The police arrive on time and Yvon is arrested and sentenced to three years behind bars. In prison he receives a letter from his wife, telling him their small daughter is dead after getting seriously ill and the mother being unable to pay for medical attention. His wife also informs him that she’s leaving him and doesn’t want to see him ever again.
At the prison cafeteria a fellow inmate attacks Yvon for no reason and due to him injuring the attacker, is sent to solitary confinement as punishment. There he keeps making noises all the time to upset the guards and stays awake during the night. He’s given tranquilizers regularly, which he doesn’t swallow but instead collects them until he has a considerable quantity. He then takes them all to commit suicide, but fails.
Time passes and Yvon’s sentence ends. He is now a man who has absolutely nothing. He goes to a motel to spend the night and at midnight murders the owners with an axe and robs their money.

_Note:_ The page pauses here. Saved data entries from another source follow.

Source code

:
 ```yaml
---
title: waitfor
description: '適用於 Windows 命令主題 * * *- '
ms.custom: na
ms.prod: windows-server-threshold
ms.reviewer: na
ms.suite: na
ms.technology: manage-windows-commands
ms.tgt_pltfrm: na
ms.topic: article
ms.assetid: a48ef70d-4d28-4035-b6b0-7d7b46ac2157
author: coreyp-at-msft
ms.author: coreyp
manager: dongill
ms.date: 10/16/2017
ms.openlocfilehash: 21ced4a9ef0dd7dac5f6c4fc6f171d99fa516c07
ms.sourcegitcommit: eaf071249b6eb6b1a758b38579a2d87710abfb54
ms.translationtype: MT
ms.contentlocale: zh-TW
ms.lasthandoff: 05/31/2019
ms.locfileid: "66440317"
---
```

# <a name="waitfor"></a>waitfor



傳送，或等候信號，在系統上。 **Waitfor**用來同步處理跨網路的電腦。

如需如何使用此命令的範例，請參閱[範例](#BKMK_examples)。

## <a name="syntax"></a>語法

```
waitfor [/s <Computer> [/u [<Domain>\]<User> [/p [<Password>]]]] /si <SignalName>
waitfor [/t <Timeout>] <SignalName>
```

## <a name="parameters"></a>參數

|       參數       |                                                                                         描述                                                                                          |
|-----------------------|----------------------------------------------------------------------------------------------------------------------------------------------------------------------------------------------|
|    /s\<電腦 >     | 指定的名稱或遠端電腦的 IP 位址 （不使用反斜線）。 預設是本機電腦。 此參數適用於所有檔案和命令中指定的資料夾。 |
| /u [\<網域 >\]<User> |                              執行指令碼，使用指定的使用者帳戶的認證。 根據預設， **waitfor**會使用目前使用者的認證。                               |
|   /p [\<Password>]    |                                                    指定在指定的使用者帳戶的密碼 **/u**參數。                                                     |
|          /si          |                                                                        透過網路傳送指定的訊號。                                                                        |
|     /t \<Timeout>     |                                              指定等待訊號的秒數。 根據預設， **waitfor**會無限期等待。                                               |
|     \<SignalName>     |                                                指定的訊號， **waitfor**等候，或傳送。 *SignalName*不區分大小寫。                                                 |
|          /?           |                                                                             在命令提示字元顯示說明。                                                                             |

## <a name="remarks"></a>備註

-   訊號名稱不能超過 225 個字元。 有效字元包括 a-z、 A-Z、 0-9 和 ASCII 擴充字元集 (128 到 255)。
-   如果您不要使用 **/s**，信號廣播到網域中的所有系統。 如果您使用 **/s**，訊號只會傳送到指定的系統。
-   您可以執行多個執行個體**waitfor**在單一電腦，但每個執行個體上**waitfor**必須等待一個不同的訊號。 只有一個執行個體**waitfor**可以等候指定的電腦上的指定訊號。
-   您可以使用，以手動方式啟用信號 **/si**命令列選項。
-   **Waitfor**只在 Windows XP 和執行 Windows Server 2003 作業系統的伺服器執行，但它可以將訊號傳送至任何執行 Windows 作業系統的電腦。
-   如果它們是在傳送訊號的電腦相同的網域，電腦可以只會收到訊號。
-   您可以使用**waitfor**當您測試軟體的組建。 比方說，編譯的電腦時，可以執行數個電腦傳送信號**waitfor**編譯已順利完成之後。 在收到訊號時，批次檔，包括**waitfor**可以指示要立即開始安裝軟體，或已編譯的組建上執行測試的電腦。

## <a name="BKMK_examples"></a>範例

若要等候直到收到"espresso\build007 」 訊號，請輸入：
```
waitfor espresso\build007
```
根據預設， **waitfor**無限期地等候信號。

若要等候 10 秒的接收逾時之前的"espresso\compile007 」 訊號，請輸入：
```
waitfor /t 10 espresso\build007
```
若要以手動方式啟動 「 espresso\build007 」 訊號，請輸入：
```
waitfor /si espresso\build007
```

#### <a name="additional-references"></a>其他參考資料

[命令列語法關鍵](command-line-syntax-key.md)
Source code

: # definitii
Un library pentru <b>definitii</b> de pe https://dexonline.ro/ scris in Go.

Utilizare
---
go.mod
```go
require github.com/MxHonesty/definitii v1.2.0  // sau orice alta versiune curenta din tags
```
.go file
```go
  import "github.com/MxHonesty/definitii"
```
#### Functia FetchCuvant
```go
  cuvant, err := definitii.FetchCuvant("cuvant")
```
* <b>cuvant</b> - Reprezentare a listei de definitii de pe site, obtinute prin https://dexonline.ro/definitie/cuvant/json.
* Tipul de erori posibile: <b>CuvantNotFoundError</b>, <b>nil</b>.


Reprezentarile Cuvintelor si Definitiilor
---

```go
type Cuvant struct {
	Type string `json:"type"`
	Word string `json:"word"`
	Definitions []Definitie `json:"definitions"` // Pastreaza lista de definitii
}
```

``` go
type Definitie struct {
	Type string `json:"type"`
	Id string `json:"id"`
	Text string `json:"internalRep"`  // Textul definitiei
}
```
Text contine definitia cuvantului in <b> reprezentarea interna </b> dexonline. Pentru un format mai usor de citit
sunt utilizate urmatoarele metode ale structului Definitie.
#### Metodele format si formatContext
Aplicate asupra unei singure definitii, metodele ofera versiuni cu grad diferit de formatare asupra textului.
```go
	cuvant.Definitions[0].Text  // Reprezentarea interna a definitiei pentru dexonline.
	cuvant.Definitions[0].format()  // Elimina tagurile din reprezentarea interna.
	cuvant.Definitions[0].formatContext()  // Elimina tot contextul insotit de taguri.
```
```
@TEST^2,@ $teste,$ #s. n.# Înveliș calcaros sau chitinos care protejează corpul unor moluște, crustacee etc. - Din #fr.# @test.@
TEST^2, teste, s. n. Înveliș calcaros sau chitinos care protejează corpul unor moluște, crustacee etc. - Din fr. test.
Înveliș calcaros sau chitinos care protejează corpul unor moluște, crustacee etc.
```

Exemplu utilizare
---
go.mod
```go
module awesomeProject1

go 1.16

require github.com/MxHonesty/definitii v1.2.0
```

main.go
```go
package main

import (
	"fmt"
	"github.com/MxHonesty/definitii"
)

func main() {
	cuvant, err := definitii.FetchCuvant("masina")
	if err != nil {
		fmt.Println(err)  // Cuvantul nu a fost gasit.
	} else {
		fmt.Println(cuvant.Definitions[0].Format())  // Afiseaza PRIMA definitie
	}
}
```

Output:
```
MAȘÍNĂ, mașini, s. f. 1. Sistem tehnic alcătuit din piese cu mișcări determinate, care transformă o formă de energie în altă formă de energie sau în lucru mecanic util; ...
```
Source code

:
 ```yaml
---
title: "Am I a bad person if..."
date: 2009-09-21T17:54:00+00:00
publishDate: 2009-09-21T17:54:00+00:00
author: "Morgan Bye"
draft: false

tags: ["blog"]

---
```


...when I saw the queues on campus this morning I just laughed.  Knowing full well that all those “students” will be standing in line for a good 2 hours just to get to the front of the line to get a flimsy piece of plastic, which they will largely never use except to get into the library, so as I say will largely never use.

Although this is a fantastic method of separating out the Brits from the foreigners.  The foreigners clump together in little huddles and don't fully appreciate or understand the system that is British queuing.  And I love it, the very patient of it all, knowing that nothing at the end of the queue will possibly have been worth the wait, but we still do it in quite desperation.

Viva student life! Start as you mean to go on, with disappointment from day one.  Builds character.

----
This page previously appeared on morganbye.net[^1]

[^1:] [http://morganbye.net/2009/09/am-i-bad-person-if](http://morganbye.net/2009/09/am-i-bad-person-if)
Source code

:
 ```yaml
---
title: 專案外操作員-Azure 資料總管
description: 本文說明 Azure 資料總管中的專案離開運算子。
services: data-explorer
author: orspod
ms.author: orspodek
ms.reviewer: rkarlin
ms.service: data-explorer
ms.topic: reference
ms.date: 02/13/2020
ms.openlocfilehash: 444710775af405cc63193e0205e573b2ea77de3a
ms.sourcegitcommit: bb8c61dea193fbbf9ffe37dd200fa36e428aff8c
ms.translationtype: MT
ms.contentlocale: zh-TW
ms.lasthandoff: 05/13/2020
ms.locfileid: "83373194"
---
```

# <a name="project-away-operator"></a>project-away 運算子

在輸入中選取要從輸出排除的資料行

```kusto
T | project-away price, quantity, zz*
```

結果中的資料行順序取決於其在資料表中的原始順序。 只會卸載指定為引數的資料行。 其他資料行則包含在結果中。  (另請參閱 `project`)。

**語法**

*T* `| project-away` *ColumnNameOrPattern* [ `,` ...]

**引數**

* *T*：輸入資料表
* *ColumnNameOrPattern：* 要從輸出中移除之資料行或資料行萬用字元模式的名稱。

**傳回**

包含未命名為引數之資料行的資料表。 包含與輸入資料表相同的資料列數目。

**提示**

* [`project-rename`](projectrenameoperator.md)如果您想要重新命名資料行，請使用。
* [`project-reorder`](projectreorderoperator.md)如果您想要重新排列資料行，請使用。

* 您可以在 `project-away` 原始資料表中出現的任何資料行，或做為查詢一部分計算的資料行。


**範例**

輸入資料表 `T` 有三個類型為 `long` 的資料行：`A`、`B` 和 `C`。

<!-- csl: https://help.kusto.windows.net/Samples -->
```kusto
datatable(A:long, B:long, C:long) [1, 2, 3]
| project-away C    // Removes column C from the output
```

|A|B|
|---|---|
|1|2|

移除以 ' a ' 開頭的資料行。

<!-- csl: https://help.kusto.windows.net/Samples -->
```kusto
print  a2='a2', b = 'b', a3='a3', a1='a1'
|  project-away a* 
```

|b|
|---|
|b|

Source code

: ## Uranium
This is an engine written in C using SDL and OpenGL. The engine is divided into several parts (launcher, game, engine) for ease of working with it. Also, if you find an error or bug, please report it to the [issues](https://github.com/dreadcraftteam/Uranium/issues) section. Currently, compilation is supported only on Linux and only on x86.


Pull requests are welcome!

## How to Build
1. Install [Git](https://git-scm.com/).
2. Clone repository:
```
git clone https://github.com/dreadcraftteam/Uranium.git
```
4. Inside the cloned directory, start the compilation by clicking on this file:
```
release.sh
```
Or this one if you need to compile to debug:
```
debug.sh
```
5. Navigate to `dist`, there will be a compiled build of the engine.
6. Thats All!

After the murders he runs into a kind old woman who lets him stay at her and her family’s house. The woman’s family take advantage of her kindness, meekness and good nature and treat her as a servant, many times verbally and psychologically abusing her.
Yvon asks the woman what is she expecting in relation to the way her family treats her. She responds she doesn’t expect anything. He asks her why she doesn’t just drown herself in the river.
One night, when everybody is asleep, Yvon searches the house for money, but doesn’t find any. He then grabs an axe and starts murdering everybody, including a wheelchair-bound young boy. Finally, he arrives at the room of the old woman. She’s awake knowing what’s been going on. She’s sitting on her bed without moving, as if awaiting death. Yvon asks, “Where’s the money?!” and immediately after murders her with the axe, her blood splashing all over the wall.
Afterwards, Yvon goes to a restaurant and sits. The police are there. He gets up and says he’s just murdered an entire family. He’s arrested. The end.